Author :
Dumrauf, D. ; Monien, B. ; Tiemann, K.
Abstract :
We consider two natural models of local improvement. We show that the multiprocessor scheduling problem, i.e., the problem of scheduling weighted jobs on identical machines with the objective to minimize the makespan, is PLS-complete for a sufficiently large neighborhood. In the first model, in an improvement step, either the makespan decreases or the makespan remains unchanged and the number of makespan machines decreases. In the second model, we consider the selfish version of the problem, where the jobs are viewed as selfish agents. The cost of an agent is the load of the machine to which it is assigned. Agents may form arbitrary, non-fixed coalitions.
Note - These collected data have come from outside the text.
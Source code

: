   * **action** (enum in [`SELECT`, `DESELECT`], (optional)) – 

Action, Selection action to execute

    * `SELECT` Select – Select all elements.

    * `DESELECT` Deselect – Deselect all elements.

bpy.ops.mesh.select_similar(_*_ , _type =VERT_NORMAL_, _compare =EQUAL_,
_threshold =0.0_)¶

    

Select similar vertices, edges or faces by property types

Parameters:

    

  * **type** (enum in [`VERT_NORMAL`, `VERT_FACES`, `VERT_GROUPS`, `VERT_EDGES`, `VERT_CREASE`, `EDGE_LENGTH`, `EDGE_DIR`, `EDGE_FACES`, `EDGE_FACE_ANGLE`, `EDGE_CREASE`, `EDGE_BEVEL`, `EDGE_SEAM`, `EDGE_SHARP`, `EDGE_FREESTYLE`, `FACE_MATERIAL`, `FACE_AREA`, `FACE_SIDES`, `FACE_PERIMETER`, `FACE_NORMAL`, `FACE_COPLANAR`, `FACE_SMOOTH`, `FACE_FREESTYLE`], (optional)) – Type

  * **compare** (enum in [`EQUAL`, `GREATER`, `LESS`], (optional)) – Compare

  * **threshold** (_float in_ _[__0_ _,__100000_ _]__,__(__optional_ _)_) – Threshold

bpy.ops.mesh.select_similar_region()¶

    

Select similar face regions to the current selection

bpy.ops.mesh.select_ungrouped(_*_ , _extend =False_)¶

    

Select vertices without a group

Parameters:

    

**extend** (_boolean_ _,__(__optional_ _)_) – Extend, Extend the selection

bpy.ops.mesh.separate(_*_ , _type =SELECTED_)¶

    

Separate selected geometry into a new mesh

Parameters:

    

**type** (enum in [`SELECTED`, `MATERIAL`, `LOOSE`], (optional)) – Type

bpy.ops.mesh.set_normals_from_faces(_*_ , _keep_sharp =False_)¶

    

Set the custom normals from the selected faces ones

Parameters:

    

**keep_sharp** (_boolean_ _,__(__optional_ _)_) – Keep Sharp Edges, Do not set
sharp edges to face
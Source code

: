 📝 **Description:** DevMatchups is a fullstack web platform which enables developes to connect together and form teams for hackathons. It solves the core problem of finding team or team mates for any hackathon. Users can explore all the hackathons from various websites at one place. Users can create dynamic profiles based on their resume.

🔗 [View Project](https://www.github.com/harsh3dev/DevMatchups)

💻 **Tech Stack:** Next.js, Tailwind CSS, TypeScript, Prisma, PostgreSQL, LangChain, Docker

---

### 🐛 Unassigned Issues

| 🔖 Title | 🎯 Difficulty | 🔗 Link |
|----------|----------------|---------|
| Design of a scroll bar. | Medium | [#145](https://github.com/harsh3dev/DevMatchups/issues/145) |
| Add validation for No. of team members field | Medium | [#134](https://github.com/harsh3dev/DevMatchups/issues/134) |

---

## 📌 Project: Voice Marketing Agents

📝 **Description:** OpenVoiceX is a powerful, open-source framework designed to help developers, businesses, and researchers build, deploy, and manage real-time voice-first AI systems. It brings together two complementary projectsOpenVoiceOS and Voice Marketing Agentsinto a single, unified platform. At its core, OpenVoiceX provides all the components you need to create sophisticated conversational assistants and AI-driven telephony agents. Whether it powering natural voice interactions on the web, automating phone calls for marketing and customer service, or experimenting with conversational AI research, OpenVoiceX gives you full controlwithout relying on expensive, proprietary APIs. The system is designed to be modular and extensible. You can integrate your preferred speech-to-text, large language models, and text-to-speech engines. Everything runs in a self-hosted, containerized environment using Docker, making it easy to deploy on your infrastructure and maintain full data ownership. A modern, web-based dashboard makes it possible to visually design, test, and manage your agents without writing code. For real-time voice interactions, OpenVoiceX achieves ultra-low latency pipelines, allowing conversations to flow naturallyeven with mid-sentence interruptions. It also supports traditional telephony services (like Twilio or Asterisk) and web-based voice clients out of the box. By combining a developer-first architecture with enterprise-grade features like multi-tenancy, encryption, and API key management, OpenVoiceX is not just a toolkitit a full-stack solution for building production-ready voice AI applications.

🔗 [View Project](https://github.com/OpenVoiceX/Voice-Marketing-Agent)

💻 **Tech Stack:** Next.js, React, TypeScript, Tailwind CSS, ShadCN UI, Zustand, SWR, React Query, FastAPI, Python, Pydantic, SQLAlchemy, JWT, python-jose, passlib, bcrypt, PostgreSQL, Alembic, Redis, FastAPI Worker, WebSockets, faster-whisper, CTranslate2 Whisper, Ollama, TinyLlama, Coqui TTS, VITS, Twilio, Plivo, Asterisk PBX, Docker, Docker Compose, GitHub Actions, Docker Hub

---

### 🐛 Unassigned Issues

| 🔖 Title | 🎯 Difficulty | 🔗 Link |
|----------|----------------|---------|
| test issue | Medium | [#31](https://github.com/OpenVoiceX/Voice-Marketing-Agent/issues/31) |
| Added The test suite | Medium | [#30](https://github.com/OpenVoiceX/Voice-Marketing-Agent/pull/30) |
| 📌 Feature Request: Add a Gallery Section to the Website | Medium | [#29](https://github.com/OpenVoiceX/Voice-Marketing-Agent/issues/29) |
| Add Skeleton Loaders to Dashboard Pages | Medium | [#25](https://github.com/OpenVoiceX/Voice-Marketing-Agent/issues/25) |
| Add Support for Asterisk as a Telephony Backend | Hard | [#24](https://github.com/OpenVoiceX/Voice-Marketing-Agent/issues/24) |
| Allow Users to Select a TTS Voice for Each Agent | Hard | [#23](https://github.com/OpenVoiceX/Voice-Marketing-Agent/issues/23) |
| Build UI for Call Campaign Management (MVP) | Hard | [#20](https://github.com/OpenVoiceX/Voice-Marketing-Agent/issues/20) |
The cost of a coalition is defined to be the maximum cost of its members. In an improvement step, the cost of the coalition of reallocating agents decreases. Both these problems are PLS-complete for local improvement algorithms with steps which include reallocating up to 33 jobs/agents. We show these results by reduction from the max constraint assignment problem (p,q,r)-MCA, which is an extension of weighted, generalized MAXSAT to higher valued variables. Here, p is the maximum number of variables occurring in a constraint, q is the maximum number of appearances of a variable, and r is the valuedness of the variables. In detail, we use a reduction from (2, 3, r)-MCAbipartite, which is the restriction of (2,3,r)-MCA to instances I, where the graph defined by I is bipartite, and we use some local version of the well-known weighted 3-dimensional matching problem as an intermediate problem in our reduction. In contrast to our results, for k = 1 and k /spl epsilon´/ IN, the solution computed by Graham´s LPT-algorithm is locally optimal for both models. To the best of our knowledge, multiprocessor scheduling is the first problem, which is known to be solvable in polynomial time for a small neighborhood and PLS-complete for a larger, but still constant, neighborhood.